**WORK REQUIRED**: Print exactly, and only, the lines running from the line containing "ISO Container Compute" through the end of the records below.

**Saved data entries**:
_ _ _ _ _
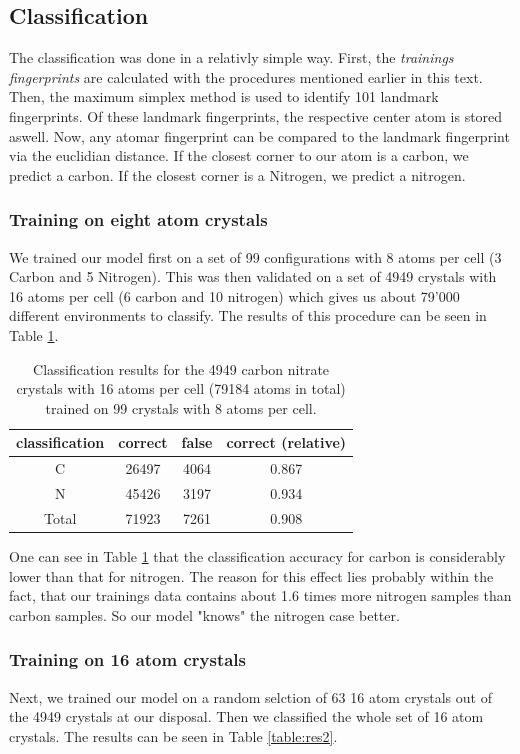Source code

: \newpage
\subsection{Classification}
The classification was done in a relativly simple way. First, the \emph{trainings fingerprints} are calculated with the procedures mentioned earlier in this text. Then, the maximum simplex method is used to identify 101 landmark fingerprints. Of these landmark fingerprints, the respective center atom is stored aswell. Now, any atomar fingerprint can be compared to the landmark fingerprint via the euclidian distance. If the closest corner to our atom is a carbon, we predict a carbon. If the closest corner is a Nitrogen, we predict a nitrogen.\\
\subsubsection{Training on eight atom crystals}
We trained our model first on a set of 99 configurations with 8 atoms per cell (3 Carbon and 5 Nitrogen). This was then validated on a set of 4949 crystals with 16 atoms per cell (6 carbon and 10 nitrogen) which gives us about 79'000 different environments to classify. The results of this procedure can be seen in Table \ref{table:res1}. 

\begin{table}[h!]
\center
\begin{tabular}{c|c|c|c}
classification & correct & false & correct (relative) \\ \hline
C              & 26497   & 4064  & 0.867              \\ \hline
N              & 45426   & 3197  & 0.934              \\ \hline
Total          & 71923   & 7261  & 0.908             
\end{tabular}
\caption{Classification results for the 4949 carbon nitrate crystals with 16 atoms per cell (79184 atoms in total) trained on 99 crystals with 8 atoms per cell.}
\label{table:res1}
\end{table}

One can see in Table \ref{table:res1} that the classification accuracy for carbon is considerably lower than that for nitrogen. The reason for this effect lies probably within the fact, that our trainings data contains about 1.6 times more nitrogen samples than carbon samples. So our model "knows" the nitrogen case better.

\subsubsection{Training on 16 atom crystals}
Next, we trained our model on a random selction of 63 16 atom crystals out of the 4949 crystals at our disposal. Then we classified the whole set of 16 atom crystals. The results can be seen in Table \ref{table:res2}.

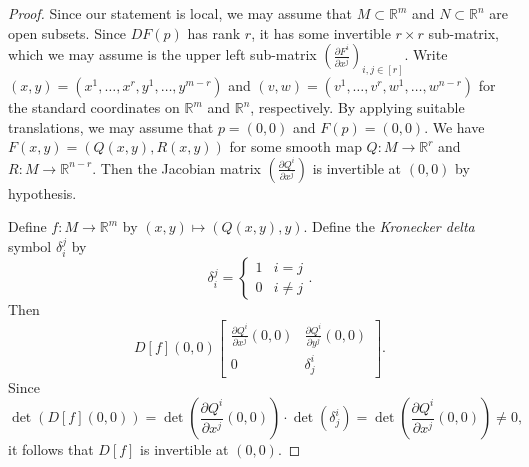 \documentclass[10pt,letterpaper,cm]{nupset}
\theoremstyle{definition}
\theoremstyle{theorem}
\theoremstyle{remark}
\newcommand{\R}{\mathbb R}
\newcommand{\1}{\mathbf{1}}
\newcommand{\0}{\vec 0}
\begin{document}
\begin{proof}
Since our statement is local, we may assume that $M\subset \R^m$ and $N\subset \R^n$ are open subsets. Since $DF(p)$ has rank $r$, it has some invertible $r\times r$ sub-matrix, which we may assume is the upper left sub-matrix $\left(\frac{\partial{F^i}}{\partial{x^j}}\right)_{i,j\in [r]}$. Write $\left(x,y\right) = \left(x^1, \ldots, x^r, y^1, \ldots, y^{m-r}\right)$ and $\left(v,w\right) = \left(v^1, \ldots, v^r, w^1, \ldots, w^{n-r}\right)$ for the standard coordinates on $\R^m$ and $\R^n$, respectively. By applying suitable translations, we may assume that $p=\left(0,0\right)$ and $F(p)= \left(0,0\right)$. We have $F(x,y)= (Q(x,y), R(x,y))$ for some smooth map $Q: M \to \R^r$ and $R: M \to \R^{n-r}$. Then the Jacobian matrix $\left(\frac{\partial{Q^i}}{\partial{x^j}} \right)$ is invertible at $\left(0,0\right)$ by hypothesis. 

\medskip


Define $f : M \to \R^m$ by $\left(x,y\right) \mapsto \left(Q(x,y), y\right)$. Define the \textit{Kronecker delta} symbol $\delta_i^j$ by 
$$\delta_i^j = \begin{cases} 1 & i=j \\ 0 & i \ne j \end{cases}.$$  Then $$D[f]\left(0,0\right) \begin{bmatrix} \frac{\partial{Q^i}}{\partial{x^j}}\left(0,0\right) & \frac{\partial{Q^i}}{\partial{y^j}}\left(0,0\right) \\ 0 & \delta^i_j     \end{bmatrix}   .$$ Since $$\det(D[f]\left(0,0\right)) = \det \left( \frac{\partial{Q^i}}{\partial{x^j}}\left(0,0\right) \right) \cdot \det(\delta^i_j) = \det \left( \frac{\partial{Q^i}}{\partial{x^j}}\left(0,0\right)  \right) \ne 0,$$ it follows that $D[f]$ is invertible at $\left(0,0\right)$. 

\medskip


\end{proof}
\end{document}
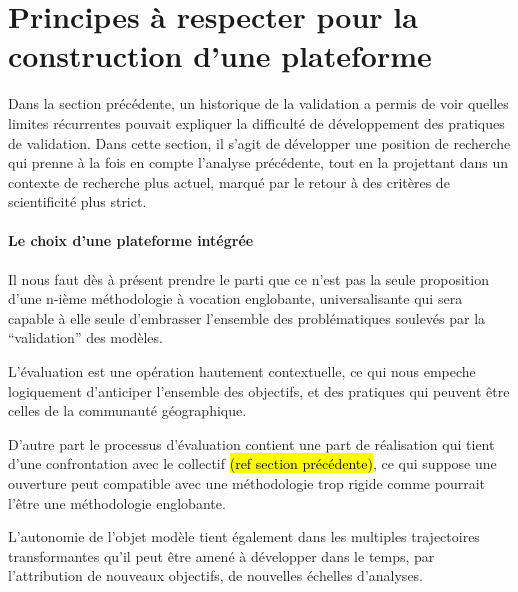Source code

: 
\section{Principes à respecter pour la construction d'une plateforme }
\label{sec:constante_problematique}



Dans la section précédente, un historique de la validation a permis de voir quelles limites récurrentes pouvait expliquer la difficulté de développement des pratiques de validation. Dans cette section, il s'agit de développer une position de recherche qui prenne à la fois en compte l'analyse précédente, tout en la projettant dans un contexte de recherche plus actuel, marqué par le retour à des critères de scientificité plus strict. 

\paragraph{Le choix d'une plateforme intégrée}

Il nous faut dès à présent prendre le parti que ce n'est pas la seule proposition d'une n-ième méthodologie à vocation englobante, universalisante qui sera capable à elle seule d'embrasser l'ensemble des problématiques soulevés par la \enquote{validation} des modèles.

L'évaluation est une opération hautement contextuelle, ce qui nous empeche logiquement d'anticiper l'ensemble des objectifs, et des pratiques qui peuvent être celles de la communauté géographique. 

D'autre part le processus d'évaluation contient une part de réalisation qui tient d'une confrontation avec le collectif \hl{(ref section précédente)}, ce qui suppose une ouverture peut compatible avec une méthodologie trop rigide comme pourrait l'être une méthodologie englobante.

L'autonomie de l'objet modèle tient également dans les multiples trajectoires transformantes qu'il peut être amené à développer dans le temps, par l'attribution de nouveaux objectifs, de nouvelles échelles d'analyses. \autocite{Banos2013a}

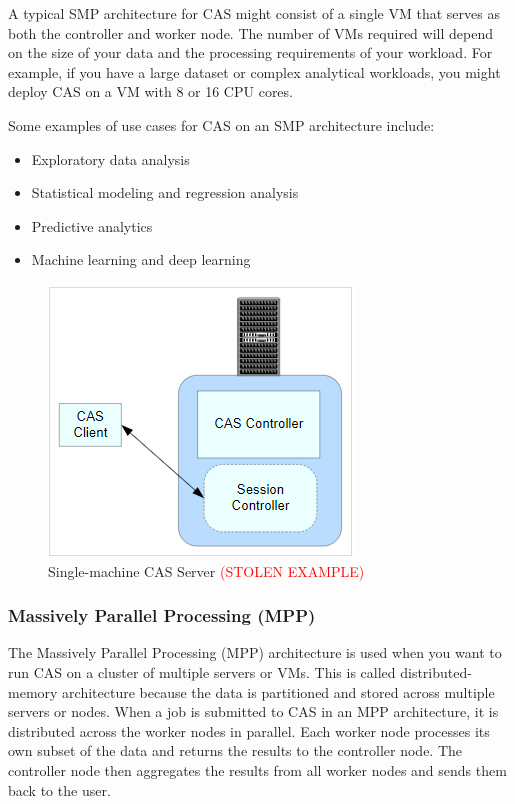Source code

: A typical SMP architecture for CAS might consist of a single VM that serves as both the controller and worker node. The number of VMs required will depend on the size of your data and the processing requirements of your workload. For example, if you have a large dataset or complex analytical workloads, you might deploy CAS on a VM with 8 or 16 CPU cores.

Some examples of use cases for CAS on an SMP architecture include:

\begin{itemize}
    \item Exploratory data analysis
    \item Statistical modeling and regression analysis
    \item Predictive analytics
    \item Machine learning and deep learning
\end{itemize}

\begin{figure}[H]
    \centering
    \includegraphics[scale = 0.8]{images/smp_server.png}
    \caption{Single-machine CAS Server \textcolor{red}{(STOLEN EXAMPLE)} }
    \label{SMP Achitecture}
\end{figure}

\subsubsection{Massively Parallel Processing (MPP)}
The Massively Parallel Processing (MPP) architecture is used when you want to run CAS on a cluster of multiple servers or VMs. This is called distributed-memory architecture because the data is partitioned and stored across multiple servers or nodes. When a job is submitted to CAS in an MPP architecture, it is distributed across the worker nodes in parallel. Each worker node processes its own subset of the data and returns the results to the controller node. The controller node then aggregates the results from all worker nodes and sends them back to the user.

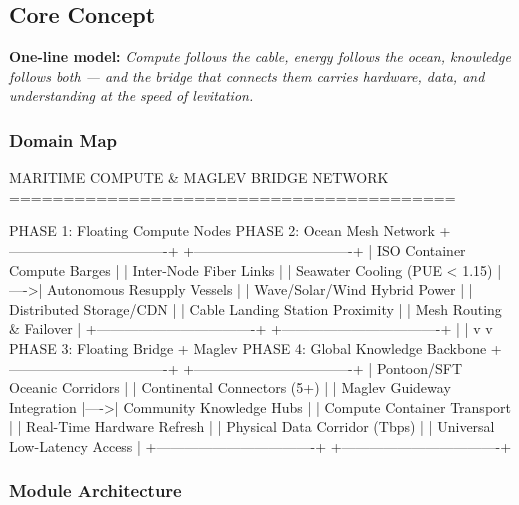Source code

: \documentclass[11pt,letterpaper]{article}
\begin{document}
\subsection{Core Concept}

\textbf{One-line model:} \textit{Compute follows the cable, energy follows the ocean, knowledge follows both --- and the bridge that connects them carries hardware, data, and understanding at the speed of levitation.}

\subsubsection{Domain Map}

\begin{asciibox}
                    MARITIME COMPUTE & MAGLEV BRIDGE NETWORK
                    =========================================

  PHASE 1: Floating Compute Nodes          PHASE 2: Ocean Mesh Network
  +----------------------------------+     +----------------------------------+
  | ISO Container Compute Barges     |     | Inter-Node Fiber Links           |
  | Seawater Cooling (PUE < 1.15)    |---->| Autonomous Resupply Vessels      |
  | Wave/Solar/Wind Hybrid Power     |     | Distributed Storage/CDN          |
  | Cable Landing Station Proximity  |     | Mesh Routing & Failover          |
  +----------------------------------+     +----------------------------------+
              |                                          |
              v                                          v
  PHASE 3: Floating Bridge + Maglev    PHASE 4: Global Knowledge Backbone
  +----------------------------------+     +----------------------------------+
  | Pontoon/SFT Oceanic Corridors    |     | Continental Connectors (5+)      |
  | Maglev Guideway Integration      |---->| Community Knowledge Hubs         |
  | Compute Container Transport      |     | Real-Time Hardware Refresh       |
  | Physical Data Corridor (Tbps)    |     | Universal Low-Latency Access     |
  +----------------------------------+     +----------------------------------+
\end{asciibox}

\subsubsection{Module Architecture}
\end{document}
_ _ _ _ _
**EXERCISE ANSWER**:
  | ISO Container Compute Barges     |     | Inter-Node Fiber Links           |
  | Seawater Cooling (PUE < 1.15)    |---->| Autonomous Resupply Vessels      |
  | Wave/Solar/Wind Hybrid Power     |     | Distributed Storage/CDN          |
  | Cable Landing Station Proximity  |     | Mesh Routing & Failover          |
  +----------------------------------+     +----------------------------------+
              |                                          |
              v                                          v
  PHASE 3: Floating Bridge + Maglev    PHASE 4: Global Knowledge Backbone
  +----------------------------------+     +----------------------------------+
  | Pontoon/SFT Oceanic Corridors    |     | Continental Connectors (5+)      |
  | Maglev Guideway Integration      |---->| Community Knowledge Hubs         |
  | Compute Container Transport      |     | Real-Time Hardware Refresh       |
  | Physical Data Corridor (Tbps)    |     | Universal Low-Latency Access     |
  +----------------------------------+     +----------------------------------+
\end{asciibox}

\subsubsection{Module Architecture}
\end{document}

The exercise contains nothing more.